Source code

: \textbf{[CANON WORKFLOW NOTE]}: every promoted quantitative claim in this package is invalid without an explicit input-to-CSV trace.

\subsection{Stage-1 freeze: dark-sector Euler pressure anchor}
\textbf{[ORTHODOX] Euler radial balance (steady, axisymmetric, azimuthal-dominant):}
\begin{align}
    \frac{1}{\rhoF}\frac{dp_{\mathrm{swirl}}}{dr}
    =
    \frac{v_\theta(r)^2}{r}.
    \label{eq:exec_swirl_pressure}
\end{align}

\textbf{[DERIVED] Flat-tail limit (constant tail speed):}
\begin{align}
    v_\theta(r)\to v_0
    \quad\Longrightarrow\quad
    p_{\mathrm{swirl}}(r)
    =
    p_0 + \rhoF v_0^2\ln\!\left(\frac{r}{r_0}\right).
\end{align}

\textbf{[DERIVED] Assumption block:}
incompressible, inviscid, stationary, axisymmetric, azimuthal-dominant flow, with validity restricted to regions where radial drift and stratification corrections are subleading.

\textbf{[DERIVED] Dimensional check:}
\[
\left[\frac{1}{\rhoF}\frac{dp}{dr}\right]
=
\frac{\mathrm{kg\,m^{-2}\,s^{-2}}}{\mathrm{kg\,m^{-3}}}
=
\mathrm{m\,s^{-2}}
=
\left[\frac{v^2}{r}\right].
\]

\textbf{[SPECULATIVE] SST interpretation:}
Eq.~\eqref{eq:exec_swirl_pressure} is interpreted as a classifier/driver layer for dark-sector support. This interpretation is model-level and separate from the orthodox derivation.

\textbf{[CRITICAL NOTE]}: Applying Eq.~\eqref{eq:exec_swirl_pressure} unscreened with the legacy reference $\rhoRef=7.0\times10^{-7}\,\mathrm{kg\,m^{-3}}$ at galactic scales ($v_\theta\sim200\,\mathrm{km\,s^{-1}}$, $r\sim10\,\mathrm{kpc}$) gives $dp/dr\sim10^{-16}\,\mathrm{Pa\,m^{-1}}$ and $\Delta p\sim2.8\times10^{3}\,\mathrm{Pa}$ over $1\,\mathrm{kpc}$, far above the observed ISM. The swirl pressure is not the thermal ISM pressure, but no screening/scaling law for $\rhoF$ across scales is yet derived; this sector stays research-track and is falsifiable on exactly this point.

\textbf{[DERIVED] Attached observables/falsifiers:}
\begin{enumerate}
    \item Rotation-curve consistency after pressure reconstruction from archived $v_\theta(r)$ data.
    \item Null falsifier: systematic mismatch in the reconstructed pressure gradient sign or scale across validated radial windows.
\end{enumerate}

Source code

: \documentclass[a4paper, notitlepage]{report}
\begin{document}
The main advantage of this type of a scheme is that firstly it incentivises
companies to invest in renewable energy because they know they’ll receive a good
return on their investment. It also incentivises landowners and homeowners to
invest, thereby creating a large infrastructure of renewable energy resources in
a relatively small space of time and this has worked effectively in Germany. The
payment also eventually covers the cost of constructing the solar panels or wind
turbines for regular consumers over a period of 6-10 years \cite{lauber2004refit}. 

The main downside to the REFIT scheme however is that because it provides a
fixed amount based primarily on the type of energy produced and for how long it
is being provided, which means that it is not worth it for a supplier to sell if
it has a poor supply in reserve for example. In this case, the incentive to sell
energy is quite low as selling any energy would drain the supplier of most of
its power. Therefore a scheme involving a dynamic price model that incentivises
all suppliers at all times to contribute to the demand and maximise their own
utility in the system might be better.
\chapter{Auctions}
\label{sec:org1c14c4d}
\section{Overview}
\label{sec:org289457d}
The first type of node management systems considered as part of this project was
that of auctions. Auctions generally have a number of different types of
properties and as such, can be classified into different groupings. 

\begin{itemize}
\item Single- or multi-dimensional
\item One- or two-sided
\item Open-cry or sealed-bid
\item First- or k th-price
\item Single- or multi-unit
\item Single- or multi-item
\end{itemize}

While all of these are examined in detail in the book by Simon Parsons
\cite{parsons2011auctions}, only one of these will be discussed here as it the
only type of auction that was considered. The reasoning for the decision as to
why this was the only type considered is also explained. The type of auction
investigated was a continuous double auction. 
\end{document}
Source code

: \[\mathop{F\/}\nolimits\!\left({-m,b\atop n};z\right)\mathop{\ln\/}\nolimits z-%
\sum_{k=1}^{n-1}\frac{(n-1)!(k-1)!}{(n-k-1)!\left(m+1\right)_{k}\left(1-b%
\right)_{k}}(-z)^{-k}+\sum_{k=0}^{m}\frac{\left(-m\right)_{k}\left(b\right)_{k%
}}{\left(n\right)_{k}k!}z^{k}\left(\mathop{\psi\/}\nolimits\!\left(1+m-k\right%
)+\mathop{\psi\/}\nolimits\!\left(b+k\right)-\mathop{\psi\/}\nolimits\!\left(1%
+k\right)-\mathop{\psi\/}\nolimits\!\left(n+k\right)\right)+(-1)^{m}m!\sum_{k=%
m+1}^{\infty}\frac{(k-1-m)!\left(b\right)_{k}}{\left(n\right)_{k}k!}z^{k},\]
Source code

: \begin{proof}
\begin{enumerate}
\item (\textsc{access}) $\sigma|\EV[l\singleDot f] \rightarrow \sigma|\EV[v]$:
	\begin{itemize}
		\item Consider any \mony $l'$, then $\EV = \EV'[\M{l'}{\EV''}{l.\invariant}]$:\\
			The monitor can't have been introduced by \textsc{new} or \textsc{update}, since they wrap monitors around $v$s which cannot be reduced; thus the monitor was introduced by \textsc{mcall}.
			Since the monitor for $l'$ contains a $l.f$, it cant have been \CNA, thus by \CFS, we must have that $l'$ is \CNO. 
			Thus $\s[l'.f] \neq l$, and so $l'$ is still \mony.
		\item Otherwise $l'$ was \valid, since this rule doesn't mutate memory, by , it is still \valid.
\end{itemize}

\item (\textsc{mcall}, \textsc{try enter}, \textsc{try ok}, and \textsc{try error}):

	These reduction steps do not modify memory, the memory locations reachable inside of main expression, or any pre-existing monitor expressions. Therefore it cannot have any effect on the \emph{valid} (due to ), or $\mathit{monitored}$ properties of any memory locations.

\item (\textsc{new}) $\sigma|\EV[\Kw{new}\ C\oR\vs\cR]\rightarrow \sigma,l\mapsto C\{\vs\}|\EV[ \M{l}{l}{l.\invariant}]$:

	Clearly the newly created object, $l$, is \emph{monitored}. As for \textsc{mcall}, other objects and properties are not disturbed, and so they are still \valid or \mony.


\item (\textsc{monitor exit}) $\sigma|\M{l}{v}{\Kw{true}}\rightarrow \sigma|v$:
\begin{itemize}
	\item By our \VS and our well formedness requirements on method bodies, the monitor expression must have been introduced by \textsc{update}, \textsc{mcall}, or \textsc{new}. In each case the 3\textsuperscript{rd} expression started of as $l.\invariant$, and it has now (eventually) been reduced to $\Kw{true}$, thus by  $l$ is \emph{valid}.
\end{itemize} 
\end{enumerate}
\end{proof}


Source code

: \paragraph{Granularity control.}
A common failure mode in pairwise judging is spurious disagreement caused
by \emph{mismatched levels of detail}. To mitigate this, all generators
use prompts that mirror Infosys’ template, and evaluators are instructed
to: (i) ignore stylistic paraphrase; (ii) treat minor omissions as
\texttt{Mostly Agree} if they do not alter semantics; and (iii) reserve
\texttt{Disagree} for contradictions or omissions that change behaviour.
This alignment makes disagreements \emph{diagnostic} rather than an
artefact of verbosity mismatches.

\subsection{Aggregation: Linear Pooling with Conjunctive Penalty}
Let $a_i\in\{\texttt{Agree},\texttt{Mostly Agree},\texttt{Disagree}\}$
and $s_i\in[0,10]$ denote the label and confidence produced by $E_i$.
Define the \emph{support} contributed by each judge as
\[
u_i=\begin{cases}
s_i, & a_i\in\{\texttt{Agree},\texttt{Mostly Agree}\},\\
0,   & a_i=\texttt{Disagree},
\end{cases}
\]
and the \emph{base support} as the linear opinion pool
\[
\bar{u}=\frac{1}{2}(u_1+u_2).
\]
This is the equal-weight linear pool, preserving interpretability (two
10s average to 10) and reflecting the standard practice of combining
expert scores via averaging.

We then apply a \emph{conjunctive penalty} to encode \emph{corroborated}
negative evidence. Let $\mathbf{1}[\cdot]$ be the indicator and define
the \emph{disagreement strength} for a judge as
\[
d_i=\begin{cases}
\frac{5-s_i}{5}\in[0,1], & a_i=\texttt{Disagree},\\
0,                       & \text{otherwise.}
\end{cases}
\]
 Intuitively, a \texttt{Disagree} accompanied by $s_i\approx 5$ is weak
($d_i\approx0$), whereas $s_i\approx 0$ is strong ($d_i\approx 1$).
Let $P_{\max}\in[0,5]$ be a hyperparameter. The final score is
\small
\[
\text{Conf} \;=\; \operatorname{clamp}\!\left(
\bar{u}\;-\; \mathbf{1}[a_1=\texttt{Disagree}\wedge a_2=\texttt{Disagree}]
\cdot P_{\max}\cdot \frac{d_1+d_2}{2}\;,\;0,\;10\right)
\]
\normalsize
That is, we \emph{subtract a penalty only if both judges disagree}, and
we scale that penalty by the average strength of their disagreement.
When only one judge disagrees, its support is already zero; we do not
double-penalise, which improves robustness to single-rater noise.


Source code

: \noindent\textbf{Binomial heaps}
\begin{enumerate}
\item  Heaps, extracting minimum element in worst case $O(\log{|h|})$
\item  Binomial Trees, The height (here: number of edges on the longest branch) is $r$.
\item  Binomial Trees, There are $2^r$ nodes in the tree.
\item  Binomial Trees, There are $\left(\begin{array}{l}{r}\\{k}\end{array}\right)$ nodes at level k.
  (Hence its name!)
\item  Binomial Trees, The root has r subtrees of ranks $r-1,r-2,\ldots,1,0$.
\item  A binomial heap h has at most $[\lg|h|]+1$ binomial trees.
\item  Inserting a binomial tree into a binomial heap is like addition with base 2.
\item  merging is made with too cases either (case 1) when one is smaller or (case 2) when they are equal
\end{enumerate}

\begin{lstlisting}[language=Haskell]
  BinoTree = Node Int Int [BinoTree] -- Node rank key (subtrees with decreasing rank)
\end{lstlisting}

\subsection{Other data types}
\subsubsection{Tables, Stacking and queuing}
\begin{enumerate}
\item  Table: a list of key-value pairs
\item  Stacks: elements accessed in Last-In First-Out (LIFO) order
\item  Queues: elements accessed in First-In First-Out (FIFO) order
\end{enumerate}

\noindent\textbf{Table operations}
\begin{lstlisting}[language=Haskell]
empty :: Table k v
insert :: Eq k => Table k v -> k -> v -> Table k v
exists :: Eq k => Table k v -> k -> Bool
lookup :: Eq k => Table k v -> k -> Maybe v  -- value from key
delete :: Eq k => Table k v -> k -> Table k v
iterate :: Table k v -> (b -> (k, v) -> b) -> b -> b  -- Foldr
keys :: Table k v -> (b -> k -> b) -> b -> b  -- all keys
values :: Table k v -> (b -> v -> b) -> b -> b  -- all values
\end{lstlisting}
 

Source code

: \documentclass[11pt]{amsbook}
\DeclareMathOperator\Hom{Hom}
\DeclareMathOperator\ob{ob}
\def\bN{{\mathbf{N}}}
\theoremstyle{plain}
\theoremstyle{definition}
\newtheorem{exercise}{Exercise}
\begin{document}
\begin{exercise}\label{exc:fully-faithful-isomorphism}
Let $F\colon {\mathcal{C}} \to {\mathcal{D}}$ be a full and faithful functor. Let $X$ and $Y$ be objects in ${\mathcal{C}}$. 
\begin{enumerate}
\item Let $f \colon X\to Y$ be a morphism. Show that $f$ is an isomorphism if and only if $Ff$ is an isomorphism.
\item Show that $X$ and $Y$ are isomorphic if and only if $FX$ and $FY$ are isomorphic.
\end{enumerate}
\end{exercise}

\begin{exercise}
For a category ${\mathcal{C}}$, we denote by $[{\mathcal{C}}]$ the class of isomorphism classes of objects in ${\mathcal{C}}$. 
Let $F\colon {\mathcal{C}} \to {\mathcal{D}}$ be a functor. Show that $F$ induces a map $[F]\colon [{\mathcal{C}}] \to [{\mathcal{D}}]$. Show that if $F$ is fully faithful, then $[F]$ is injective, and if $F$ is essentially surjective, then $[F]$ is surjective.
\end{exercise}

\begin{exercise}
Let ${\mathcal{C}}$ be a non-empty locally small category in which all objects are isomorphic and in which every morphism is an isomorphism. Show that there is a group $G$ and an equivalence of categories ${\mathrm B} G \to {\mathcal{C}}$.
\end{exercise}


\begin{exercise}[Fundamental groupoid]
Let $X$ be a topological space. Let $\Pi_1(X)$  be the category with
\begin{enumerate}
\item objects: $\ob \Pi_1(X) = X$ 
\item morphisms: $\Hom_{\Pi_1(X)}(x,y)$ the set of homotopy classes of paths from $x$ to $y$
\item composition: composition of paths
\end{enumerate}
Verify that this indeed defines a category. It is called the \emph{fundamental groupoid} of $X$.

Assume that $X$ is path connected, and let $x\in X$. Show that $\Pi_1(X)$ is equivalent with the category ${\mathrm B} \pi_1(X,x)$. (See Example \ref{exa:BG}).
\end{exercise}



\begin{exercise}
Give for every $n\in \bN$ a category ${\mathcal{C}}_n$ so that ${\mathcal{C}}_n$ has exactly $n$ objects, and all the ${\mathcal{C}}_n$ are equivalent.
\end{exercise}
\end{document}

WHAT THIS TASK INVOLVES
Go through the records above and, whenever a line includes the word "incentivises", copy it.

ANSWER AREA
The main advantage of this type of a scheme is that firstly it incentivises
return on their investment. It also incentivises landowners and homeowners to
its power. Therefore a scheme involving a dynamic price model that incentivises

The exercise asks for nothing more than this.